Stored records:
● ● ● ● ●
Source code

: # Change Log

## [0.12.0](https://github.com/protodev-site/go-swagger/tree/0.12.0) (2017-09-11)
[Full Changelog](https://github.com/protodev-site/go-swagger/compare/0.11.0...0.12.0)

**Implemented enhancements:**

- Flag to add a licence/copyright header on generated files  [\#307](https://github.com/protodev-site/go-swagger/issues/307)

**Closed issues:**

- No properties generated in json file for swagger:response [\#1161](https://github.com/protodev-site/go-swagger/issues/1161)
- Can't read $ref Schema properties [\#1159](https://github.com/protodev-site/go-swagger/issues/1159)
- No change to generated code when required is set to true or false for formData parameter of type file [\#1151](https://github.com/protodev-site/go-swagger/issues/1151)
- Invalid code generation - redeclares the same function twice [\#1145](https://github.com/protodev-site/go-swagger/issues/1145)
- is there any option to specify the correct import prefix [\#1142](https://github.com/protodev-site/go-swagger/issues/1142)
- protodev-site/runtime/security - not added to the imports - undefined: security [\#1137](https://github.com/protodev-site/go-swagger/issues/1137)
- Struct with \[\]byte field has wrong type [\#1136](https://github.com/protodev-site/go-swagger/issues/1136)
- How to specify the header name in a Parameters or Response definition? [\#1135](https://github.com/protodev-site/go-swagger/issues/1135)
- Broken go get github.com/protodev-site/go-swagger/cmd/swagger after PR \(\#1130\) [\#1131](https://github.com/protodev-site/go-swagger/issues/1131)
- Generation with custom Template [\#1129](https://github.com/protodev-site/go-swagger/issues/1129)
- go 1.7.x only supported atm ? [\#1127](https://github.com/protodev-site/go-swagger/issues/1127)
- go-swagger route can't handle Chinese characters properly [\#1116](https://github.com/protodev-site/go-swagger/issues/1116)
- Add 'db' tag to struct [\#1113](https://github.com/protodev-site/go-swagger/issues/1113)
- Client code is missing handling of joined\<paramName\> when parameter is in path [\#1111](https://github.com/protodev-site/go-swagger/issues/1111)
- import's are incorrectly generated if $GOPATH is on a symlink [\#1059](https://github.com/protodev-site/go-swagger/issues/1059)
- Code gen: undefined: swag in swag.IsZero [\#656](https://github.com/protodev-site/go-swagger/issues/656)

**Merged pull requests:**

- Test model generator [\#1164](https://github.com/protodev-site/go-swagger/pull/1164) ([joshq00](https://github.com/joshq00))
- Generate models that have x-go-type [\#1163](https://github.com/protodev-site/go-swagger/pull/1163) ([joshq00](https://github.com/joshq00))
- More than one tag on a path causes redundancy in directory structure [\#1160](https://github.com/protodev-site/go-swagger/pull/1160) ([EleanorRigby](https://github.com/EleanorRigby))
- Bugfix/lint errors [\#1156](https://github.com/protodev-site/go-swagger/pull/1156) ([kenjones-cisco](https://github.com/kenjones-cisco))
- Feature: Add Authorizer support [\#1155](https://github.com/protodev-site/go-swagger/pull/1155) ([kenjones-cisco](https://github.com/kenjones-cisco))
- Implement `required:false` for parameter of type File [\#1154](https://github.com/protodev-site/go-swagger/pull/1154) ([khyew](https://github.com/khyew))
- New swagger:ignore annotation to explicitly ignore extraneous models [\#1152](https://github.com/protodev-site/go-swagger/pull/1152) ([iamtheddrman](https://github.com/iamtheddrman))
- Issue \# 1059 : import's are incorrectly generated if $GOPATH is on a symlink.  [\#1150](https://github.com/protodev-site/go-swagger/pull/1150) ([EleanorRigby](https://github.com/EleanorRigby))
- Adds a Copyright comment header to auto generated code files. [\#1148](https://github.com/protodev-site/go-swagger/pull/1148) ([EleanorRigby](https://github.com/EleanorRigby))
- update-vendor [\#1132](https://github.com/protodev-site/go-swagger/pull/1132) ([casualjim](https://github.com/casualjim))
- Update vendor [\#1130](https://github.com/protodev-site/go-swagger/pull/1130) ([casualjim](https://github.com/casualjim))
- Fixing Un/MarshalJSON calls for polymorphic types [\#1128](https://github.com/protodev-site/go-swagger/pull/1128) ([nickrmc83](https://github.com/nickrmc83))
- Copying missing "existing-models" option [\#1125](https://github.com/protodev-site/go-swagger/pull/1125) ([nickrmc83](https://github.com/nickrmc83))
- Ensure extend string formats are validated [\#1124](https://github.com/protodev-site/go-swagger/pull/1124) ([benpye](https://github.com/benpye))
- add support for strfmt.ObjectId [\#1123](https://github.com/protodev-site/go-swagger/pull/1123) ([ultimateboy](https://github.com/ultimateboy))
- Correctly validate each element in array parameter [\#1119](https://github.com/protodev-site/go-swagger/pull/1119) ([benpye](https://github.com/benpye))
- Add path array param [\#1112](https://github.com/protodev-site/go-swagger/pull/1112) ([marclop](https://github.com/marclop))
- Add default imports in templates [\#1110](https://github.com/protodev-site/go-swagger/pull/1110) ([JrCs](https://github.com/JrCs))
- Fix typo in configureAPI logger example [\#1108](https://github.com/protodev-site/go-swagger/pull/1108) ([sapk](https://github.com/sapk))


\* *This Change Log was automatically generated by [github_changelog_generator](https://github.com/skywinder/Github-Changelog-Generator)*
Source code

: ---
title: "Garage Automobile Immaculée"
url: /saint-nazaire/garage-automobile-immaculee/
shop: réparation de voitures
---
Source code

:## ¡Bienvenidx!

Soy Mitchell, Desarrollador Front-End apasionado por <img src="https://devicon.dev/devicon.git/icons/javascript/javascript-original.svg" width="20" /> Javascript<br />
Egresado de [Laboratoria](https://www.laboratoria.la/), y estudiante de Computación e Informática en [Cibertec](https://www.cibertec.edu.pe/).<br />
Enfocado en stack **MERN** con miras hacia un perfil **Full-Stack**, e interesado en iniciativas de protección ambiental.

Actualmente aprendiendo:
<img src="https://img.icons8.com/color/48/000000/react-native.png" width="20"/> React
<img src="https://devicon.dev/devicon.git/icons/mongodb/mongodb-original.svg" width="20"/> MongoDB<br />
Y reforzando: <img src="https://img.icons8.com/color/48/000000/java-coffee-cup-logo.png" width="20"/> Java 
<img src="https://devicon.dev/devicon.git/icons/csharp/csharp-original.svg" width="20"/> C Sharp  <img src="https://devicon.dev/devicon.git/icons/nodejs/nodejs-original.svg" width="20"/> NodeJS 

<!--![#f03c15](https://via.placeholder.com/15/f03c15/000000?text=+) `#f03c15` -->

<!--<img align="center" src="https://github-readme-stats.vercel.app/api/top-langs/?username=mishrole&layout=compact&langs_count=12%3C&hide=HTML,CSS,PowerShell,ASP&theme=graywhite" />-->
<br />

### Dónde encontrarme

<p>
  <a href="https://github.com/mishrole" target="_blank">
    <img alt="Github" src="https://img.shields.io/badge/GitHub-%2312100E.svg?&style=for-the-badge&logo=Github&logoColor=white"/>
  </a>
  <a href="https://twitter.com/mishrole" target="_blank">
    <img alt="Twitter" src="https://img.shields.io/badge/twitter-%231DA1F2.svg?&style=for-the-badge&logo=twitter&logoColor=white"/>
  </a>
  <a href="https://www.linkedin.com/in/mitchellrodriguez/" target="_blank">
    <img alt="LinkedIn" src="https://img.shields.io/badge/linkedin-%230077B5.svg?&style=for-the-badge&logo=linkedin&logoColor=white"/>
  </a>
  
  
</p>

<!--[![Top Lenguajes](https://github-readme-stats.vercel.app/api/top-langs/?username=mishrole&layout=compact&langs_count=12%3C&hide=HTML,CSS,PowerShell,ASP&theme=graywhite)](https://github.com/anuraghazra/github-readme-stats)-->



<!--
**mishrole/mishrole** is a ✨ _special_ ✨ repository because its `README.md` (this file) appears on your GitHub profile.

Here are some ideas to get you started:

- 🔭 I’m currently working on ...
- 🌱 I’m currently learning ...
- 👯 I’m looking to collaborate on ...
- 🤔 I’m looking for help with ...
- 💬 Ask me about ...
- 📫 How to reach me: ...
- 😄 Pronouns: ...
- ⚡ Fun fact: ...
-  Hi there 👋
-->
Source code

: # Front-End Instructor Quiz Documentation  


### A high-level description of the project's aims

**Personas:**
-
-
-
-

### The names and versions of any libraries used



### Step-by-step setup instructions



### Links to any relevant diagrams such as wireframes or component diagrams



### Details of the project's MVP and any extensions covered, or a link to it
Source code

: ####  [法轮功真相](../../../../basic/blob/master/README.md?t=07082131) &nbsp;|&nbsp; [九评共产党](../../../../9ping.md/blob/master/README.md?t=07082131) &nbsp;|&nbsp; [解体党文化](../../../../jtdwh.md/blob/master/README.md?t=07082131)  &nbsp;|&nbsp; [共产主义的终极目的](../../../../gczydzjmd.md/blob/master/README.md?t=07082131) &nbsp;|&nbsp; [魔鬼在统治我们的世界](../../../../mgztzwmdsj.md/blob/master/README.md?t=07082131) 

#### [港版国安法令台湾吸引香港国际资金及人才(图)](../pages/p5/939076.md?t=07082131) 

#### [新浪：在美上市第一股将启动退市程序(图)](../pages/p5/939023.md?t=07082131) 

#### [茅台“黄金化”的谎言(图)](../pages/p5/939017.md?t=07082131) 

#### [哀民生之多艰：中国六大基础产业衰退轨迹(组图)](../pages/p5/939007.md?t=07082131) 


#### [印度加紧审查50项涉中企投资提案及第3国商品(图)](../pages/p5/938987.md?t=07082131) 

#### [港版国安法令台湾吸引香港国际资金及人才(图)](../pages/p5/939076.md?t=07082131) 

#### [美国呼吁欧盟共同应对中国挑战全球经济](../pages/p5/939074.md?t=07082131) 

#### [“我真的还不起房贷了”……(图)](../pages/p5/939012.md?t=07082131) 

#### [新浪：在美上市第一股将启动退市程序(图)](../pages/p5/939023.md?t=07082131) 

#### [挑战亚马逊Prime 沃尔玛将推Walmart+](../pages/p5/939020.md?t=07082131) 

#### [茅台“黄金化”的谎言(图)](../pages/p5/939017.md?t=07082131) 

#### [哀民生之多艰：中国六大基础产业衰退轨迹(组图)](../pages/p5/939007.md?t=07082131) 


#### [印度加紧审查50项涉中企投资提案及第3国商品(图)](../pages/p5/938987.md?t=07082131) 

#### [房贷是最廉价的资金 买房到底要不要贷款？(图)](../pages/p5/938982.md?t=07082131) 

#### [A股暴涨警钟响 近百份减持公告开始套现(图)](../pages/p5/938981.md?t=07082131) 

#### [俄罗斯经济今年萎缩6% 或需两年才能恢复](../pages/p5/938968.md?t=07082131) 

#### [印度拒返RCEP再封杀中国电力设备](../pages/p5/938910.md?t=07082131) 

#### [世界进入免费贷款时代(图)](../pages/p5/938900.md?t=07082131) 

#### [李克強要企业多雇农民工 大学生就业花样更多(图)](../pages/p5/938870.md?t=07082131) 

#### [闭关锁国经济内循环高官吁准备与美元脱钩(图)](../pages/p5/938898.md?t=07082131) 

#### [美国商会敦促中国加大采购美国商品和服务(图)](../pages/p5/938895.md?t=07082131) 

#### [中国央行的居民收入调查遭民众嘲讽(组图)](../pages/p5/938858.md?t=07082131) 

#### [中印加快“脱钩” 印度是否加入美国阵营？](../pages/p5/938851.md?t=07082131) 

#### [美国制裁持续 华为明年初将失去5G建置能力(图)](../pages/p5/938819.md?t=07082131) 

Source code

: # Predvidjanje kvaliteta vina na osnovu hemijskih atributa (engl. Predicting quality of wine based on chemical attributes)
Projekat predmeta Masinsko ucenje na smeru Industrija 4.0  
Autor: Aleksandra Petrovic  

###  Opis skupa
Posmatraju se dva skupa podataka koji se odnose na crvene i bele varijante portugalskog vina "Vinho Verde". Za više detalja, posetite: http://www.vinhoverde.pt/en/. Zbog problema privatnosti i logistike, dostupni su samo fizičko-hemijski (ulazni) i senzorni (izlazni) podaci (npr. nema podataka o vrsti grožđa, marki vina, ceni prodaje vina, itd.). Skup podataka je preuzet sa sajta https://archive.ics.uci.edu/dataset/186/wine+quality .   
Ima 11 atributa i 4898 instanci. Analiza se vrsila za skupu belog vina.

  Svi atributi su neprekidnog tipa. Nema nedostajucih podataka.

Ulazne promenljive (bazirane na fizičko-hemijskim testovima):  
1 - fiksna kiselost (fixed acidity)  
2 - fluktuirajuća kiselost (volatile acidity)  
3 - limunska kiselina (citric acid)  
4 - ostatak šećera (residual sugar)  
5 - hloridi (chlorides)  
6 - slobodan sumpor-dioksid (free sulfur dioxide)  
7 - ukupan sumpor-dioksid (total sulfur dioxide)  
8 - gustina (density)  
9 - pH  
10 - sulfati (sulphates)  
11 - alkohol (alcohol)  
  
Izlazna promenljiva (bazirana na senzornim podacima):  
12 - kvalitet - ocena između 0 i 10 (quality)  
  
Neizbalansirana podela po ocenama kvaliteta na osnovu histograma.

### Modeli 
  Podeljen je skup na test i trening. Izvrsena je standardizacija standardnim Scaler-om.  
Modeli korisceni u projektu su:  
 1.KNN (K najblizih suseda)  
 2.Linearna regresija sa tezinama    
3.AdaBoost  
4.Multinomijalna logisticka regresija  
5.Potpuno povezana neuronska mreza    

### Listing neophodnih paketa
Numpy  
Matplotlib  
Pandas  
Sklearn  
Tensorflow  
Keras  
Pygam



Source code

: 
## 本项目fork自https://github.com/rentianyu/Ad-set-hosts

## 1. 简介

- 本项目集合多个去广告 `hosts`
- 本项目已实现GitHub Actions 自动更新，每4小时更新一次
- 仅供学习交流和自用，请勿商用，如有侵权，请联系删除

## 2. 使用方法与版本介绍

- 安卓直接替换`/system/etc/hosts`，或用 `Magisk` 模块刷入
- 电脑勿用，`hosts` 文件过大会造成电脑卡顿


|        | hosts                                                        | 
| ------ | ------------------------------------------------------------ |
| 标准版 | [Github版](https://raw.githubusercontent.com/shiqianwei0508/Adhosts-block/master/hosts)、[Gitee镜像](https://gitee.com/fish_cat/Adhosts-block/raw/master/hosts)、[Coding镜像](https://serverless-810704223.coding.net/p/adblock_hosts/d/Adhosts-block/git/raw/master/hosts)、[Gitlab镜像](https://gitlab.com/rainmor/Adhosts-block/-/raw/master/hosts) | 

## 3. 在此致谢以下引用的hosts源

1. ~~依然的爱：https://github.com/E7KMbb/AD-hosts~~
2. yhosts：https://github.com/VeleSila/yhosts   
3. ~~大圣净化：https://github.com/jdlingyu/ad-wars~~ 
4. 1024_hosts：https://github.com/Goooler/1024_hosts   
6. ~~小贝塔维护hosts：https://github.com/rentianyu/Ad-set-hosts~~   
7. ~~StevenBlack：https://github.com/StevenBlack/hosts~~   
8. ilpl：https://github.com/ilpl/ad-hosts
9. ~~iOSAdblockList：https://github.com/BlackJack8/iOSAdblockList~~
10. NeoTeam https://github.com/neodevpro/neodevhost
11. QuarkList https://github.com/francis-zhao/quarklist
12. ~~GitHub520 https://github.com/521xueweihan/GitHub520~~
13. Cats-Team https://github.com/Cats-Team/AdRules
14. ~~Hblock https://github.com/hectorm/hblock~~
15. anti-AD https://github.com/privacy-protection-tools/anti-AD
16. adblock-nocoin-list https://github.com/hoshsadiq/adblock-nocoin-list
● ● ● ● ●
▸ **Problem to solve**
Working from the data above, extract solely the lines from the one containing "- protodev-site/runtime/security - not" through the one containing "- Broken go", exactly as they appear, both included.

▸ **Result of this exercise**
- protodev-site/runtime/security - not added to the imports - undefined: security [\#1137](https://github.com/protodev-site/go-swagger/issues/1137)
- Struct with \[\]byte field has wrong type [\#1136](https://github.com/protodev-site/go-swagger/issues/1136)
- How to specify the header name in a Parameters or Response definition? [\#1135](https://github.com/protodev-site/go-swagger/issues/1135)
- Broken go get github.com/protodev-site/go-swagger/cmd/swagger after PR \(\#1130\) [\#1131](https://github.com/protodev-site/go-swagger/issues/1131)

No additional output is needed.